| Exercise objective |
Leave every picture out and write out the records below exactly.

| The records |
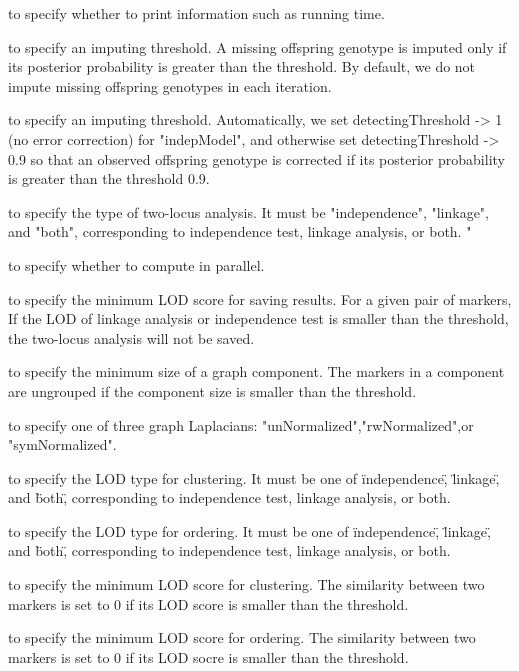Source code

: \documentclass[12pt]{article}
\begin{document}
\begin{description}[noitemsep]
\item[isPrintTimeElapsed -> True] to specify whether to print information such as running time. 
\item[imputingThreshold -> 1] to specify an imputing threshold. A missing offspring genotype is imputed only if its posterior probability is greater than the threshold. By default, we do not impute missing offspring genotypes in each iteration. 
\item[detectingThreshold -> Automatic] to specify an imputing threshold. Automatically, we set detectingThreshold -> 1 (no error correction) for "indepModel", and otherwise set detectingThreshold -> 0.9 so that an observed offspring genotype is corrected if its posterior probability is greater than the threshold 0.9.
\item[computingLodType -> "both"] to specify the type of two-locus analysis. It must be "independence", "linkage", and "both", corresponding to independence test, linkage analysis, or both. "
\item[isRunInParallel -> True] to specify whether to compute in parallel.
\item[minLodSaving -> 1] to specify the minimum LOD score for saving results. For a given pair of markers, If the LOD of linkage analysis or independence test is smaller than the threshold, the two-locus analysis will not be saved. 
\item[miniComponentSize -> 5] to specify the minimum size of a graph component. The markers in a component are ungrouped if the component size is smaller than the threshold.
\item[graphLaplacian -> "rwNormalized"] to specify one of three graph Laplacians: "unNormalized","rwNormalized",or "symNormalized".
\item[lodTypeClustering -> "both"] to specify the LOD type for clustering. It must be one of \"independence\", \"linkage\", and \"both\", corresponding to independence test, linkage analysis, or both. 
\item[lodTypeOrdering -> "both"] to specify the LOD type for ordering. It must be one of \"independence\", \"linkage\", and \"both\", corresponding to independence test, linkage analysis, or both.
\item[minLodClustering -> Automatic] to specify the minimum LOD score for clustering. The similarity between two markers is set to 0 if its LOD score is smaller than the threshold. 
\item[minLodOrdering -> Automatic] to specify the minimum LOD score for ordering. The similarity between two markers is set to 0 if its LOD socre is smaller than the threshold.

\end{description}
\end{document}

| Reply |
Source code

: \documentclass[12pt]{article}
\begin{document}
\begin{description}[noitemsep]
\item[isPrintTimeElapsed -> True] to specify whether to print information such as running time. 
\item[imputingThreshold -> 1] to specify an imputing threshold. A missing offspring genotype is imputed only if its posterior probability is greater than the threshold. By default, we do not impute missing offspring genotypes in each iteration. 
\item[detectingThreshold -> Automatic] to specify an imputing threshold. Automatically, we set detectingThreshold -> 1 (no error correction) for "indepModel", and otherwise set detectingThreshold -> 0.9 so that an observed offspring genotype is corrected if its posterior probability is greater than the threshold 0.9.
\item[computingLodType -> "both"] to specify the type of two-locus analysis. It must be "independence", "linkage", and "both", corresponding to independence test, linkage analysis, or both. "
\item[isRunInParallel -> True] to specify whether to compute in parallel.
\item[minLodSaving -> 1] to specify the minimum LOD score for saving results. For a given pair of markers, If the LOD of linkage analysis or independence test is smaller than the threshold, the two-locus analysis will not be saved. 
\item[miniComponentSize -> 5] to specify the minimum size of a graph component. The markers in a component are ungrouped if the component size is smaller than the threshold.
\item[graphLaplacian -> "rwNormalized"] to specify one of three graph Laplacians: "unNormalized","rwNormalized",or "symNormalized".
\item[lodTypeClustering -> "both"] to specify the LOD type for clustering. It must be one of \"independence\", \"linkage\", and \"both\", corresponding to independence test, linkage analysis, or both. 
\item[lodTypeOrdering -> "both"] to specify the LOD type for ordering. It must be one of \"independence\", \"linkage\", and \"both\", corresponding to independence test, linkage analysis, or both.
\item[minLodClustering -> Automatic] to specify the minimum LOD score for clustering. The similarity between two markers is set to 0 if its LOD score is smaller than the threshold. 
\item[minLodOrdering -> Automatic] to specify the minimum LOD score for ordering. The similarity between two markers is set to 0 if its LOD socre is smaller than the threshold.

\end{description}
\end{document}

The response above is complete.